In a week that saw the announcement of an exciting new step forward for Lotus Racing with the confirmation of a Red Bull Technology gearbox and hydraulics tie-up for F1 2011, sad news has followed with the death of former Team Lotus linchpin Peter Warr at the age of 72.

One of the most important people in the long history of one of the most illustrious teams ever to have graced the grand prix grid, Warr acted as team manager at Team Lotus under the legendary Colin Chapman from October, 1969, before departing for fresh pastures and later returning in 1981. He subsequently took over at the helm outright following Chapman's untimely death in December, 1982, and remained at Lotus until 1989 when he left to become a permanent FIA race steward and later secretary of the British Racing Drivers' Club (BRDC).

A natural leader, the former Royal Guards officer played a key role in helping to mastermind the world championship glories of Jochen Rindt and Emerson Fittipaldi in 1970 and 1972 respectively - the latter, incredibly, in only his second season of F1 at the time - and he was the man who boldly went against the wishes of Team Lotus' chief sponsor John Player & Sons (JPS) in signing Ayrton Senna in-place of Nigel Mansell for 1985.

His equally bold and colourful assertion that Mansell - with whom he endured a famously difficult relationship - would 'never win a grand prix as long as I have a hole in my ar*e' after the British star crashed out of the lead in Monaco in 1984, was somewhat less prophetic, however...

Warr was also a handy driver in his own right, competing in in sportscars and Formula Junior in his early years and going on to triumph in the non-championship 1963 Japanese Grand Prix at Mount Fuji in a Lotus 23, but his true expertise lay in team management. Aside from Team Lotus, he also worked with great success for Wolf - with Jody Scheckter winning on the team's top flight debut in the 1977 Argentine Grand Prix under Warr's guidance, and twice more later on in the campaign - and Fitipaldi following Wolf's merger with the eponymous Brazilian outfit at the end of the decade.

At the suggestion of Chapman's son Clive, a delighted Warr was invited to attend F1's 60th anniversary celebrations in Bahrain earlier this year, at which he was able to watch legends Fittipaldi and Mario Andretti drive the same iconic JPS-liveried cars with which they had clinched the title more than three decades earlier.

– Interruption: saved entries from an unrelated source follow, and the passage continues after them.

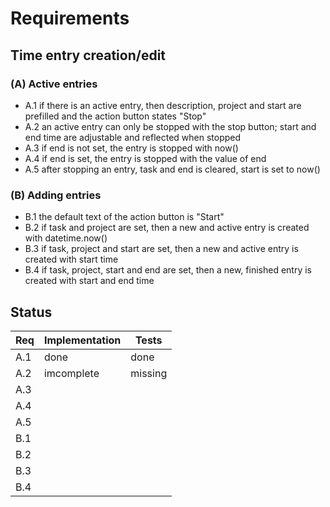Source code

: # Requirements

## Time entry creation/edit

### (A) Active entries

- A.1 if there is an active entry, then description, project and start are prefilled and the action button states "Stop"
- A.2 an active entry can only be stopped with the stop button; start and end time are adjustable and reflected when stopped
- A.3 if end is not set, the entry is stopped with now()
- A.4 if end is set, the entry is stopped with the value of end
- A.5 after stopping an entry, task and end is cleared, start is set to now()

### (B) Adding entries

- B.1 the default text of the action button is "Start"
- B.2 if task and project are set, then a new and active entry is created with datetime.now()
- B.3 if task, project and start are set, then a new and active entry is created with start time
- B.4 if task, project, start and end are set, then a new, finished entry is created with start and end time

## Status

| Req | Implementation | Tests   |
| --- | -------------- | ------- |
| A.1 | done           | done    |
| A.2 | imcomplete     | missing |
| A.3 |                |         |
| A.4 |                |         |
| A.5 |                |         |
| B.1 |                |         |
| B.2 |                |         |
| B.3 |                |         |
| B.4 |                |         |
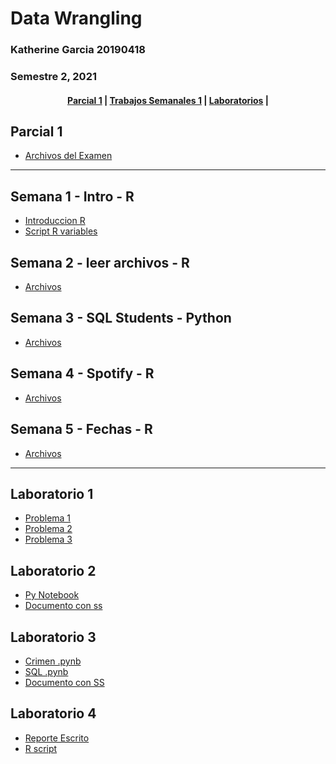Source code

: # Data Wrangling 
### Katherine Garcia 20190418
### Semestre 2, 2021

<div align="center">
  <h4>
    <a href="#parcial-1">Parcial 1</a> |
    <a href="#semana-1---intro---r">Trabajos Semanales 1</a> |
    <a href="#laboratorio-1">Laboratorios</a> |
  </h4>
</div>

## Parcial 1
- [Archivos del Examen](https://github.com/katherineggs/dataWrangling/tree/main/parcial1)

---------------------------

## Semana 1 - Intro - R
- [Introduccion R](https://github.com/katherineggs/dataWrangling/tree/main/Laboratorio1)
- [Script R variables](https://github.com/katherineggs/dataWrangling/blob/main/Laboratorio1/Variables.R)

## Semana 2 - leer archivos - R
- [Archivos](https://github.com/katherineggs/dataWrangling/tree/main/Semana2)

## Semana 3 - SQL Students - Python
- [Archivos](https://github.com/katherineggs/dataWrangling/tree/main/Semana3_Joins_Subqueries)

## Semana 4 - Spotify - R
- [Archivos](https://github.com/katherineggs/dataWrangling/tree/main/Semana4Spotify)

## Semana 5 - Fechas - R
- [Archivos](https://github.com/katherineggs/dataWrangling/tree/main/Semana5fechas)

---------------------------------

## Laboratorio 1
- [Problema 1](https://github.com/katherineggs/dataWrangling/tree/main/Laboratorio1/Problema%201)
- [Problema 2](https://github.com/katherineggs/dataWrangling/tree/main/Laboratorio1/Problema%202)
- [Problema 3](https://github.com/katherineggs/dataWrangling/tree/main/Laboratorio1/Problema%203)

## Laboratorio 2
- [Py Notebook](https://github.com/katherineggs/dataWrangling/blob/main/Laboratorio2/SQL%20lab2.ipynb)
- [Documento con ss](https://github.com/katherineggs/dataWrangling/blob/main/Laboratorio2/PreguntasLaboratorio2SQLBasics.docx)

## Laboratorio 3
- [Crimen .pynb](https://github.com/katherineggs/dataWrangling/blob/main/Laboratorio3/CrimeSolving.ipynb)
- [SQL .pynb](https://github.com/katherineggs/dataWrangling/blob/main/Semana3_Joins_Subqueries/SQL_Students.ipynb)
- [Documento con SS](https://github.com/katherineggs/dataWrangling/blob/main/Laboratorio3/Laboratorio_3.docx)

## Laboratorio 4
- [Reporte Escrito](https://github.com/katherineggs/dataWrangling/blob/main/Laboratorio4/Laboratorio_4.docx)
- [R script](https://github.com/katherineggs/dataWrangling/blob/main/Laboratorio4/lab4.R)
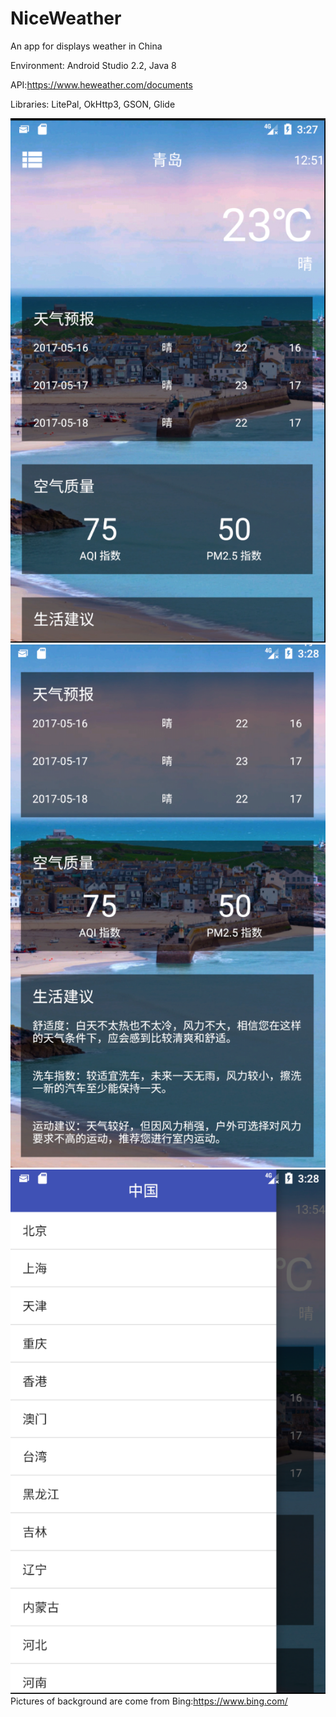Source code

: # NiceWeather
An app for displays weather in China

Environment: Android Studio 2.2, Java 8

API:https://www.heweather.com/documents

Libraries:
    LitePal,
    OkHttp3,
    GSON,
    Glide

![image](http://github.com/WWK563388548/NiceWeather/raw/master/screenshots/main.png)
![image](http://github.com/WWK563388548/NiceWeather/raw/master/screenshots/suggestion.png)
![image](http://github.com/WWK563388548/NiceWeather/raw/master/screenshots/drawer.png)
Pictures of background are come from Bing:https://www.bing.com/

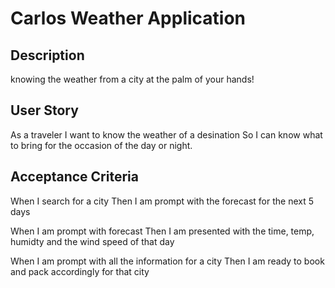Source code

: # Carlos Weather Application

## Description
knowing the weather from a city at the palm of your hands!

## User Story
As a traveler I want to know the weather of a desination
So I can know what to bring for the occasion of the day or night.

## Acceptance Criteria
When I search for a city
Then I am prompt with the forecast for the next 5 days

When I am prompt with forecast 
Then I am presented with the time, temp, humidty and the wind speed of that day

When I am prompt with all the information for a city
Then I am ready to book and pack accordingly for that city
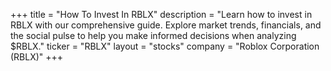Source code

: +++
title = "How To Invest In RBLX"
description = "Learn how to invest in RBLX with our comprehensive guide. Explore market trends, financials, and the social pulse to help you make informed decisions when analyzing $RBLX."
ticker = "RBLX"
layout = "stocks"
company = "Roblox Corporation (RBLX)"
+++

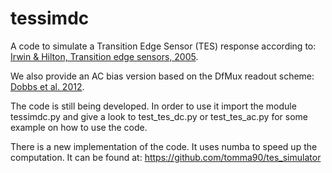 # tessimdc
A code to simulate a Transition Edge Sensor (TES) response according to:
[Irwin & Hilton, Transition edge sensors, 2005](https://doi.org/10.1007/10933596_3).

We also provide an AC bias version based on the DfMux readout scheme: 
[Dobbs et al. 2012](https://doi.org/10.1063/1.4737629).

The code is still being developed. In order to use it import the module tessimdc.py and give a look to test_tes_dc.py or test_tes_ac.py for some example on how to use the code.

There is a new implementation of the code. It uses numba to speed up the computation. It can be found at: https://github.com/tomma90/tes_simulator
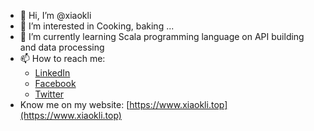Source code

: - 👋 Hi, I’m @xiaokli
- 👀 I’m interested in Cooking, baking ...
- 🌱 I’m currently learning Scala programming language on API building and data processing
- 📫 How to reach me:
  - [LinkedIn](https://linkedin.com/in/xiaokang-li)
  - [Facebook](https://www.facebook.com/xiaokangli616)
  - [Twitter](https://twitter.com/xiaokangli616)
- Know me on my website: [https://www.xiaokli.top](https://www.xiaokli.top)

<!---
xiaokli/xiaokli is a ✨ special ✨ repository because its `README.md` (this file) appears on your GitHub profile.
You can click the Preview link to take a look at your changes.
--->
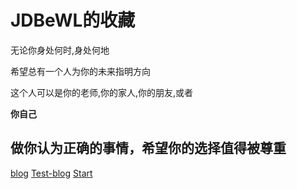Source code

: 
# JDBeWL的收藏

无论你身处何时,身处何地

希望总有一个人为你的未来指明方向

这个人可以是你的老师,你的家人,你的朋友,或者

**你自己**

## 做你认为正确的事情，希望你的选择值得被尊重

[blog](https://jdbewl.github.io/)
[Test-blog](https://jdbewl.github.io/yilia)
[Start](README)
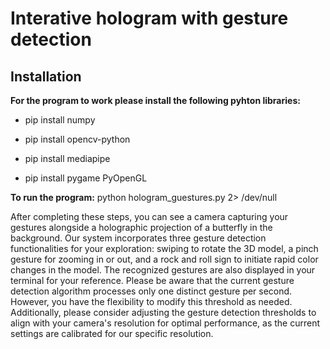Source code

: # Interative hologram with gesture detection

## Installation

**For the program to work please install the following pyhton libraries:**

- pip install numpy

- pip install opencv-python

- pip install mediapipe

- pip install pygame PyOpenGL

  

**To run the program:**
python hologram_guestures.py 2> /dev/null

After completing these steps, you can see a camera capturing your gestures alongside a holographic projection of a butterfly in the background. Our system incorporates three gesture detection functionalities for your exploration: swiping to rotate the 3D model, a pinch gesture for zooming in or out, and a rock and roll sign to initiate rapid color changes in the model. The recognized gestures are also displayed in your terminal for your reference. 
Please be aware that the current gesture detection algorithm processes only one distinct gesture per second. However, you have the flexibility to modify this threshold as needed. Additionally, please consider adjusting the gesture detection thresholds to align with your camera's resolution for optimal performance, as the current settings are calibrated for our specific resolution.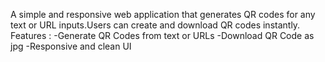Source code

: A simple and responsive web application that generates QR codes for any text or URL inputs.Users can create and download QR codes instantly.
Features :
-Generate QR Codes from text or URLs
-Download QR Code as jpg 
-Responsive and clean UI

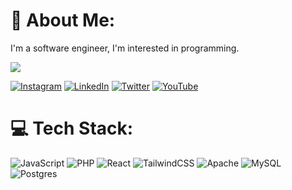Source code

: # 💫 About Me:
I'm a software engineer, I'm interested in programming. 

![](https://github-readme-stats.vercel.app/api?username=ariaagusriadi&theme=default&hide_border=false&include_all_commits=false&count_private=false)<br/>

[![Instagram](https://img.shields.io/badge/Instagram-%23E4405F.svg?logo=Instagram&logoColor=white)](https://instagram.com/codewrite) [![LinkedIn](https://img.shields.io/badge/LinkedIn-%230077B5.svg?logo=linkedin&logoColor=white)](https://linkedin.com/in/aria-agus-riadi-8234a9218) [![Twitter](https://img.shields.io/badge/Twitter-%231DA1F2.svg?logo=Twitter&logoColor=white)](https://twitter.com/@Aria42239615) [![YouTube](https://img.shields.io/badge/YouTube-%23FF0000.svg?logo=YouTube&logoColor=white)](https://youtube.com/@codewrite8405) 

# 💻 Tech Stack:
![JavaScript](https://img.shields.io/badge/javascript-%23323330.svg?style=for-the-badge&logo=javascript&logoColor=%23F7DF1E)  ![PHP](https://img.shields.io/badge/php-%23777BB4.svg?style=for-the-badge&logo=php&logoColor=white)  ![React](https://img.shields.io/badge/react-%2320232a.svg?style=for-the-badge&logo=react&logoColor=%2361DAFB) ![TailwindCSS](https://img.shields.io/badge/tailwindcss-%2338B2AC.svg?style=for-the-badge&logo=tailwind-css&logoColor=white) ![Apache](https://img.shields.io/badge/apache-%23D42029.svg?style=for-the-badge&logo=apache&logoColor=white) ![MySQL](https://img.shields.io/badge/mysql-%2300f.svg?style=for-the-badge&logo=mysql&logoColor=white) ![Postgres](https://img.shields.io/badge/postgres-%23316192.svg?style=for-the-badge&logo=postgresql&logoColor=white)




<!-- Proudly created with GPRM ( https://gprm.itsvg.in ) -->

Warr sadly passed away after suffering a heart attack in southern France, to where he had retired following the end of his F1 career.

"Not only have I lost a good friend, but Peter will be missed by the thousands of people that knew him," the sport's commercial rights-holder Bernie Ecclestone told the BBC. "When Peter was in F1, he helped me to build it to what it is today. Thank you, Peter."

"Peter was a great supporter of our racing aspirations, and it was fantastic to meet someone with such knowledge, spirit and passion for Lotus and for our sport," added current Lotus Racing team principal Tony Fernandes.

All of us here at extend our deepest sympathies to Peter's family.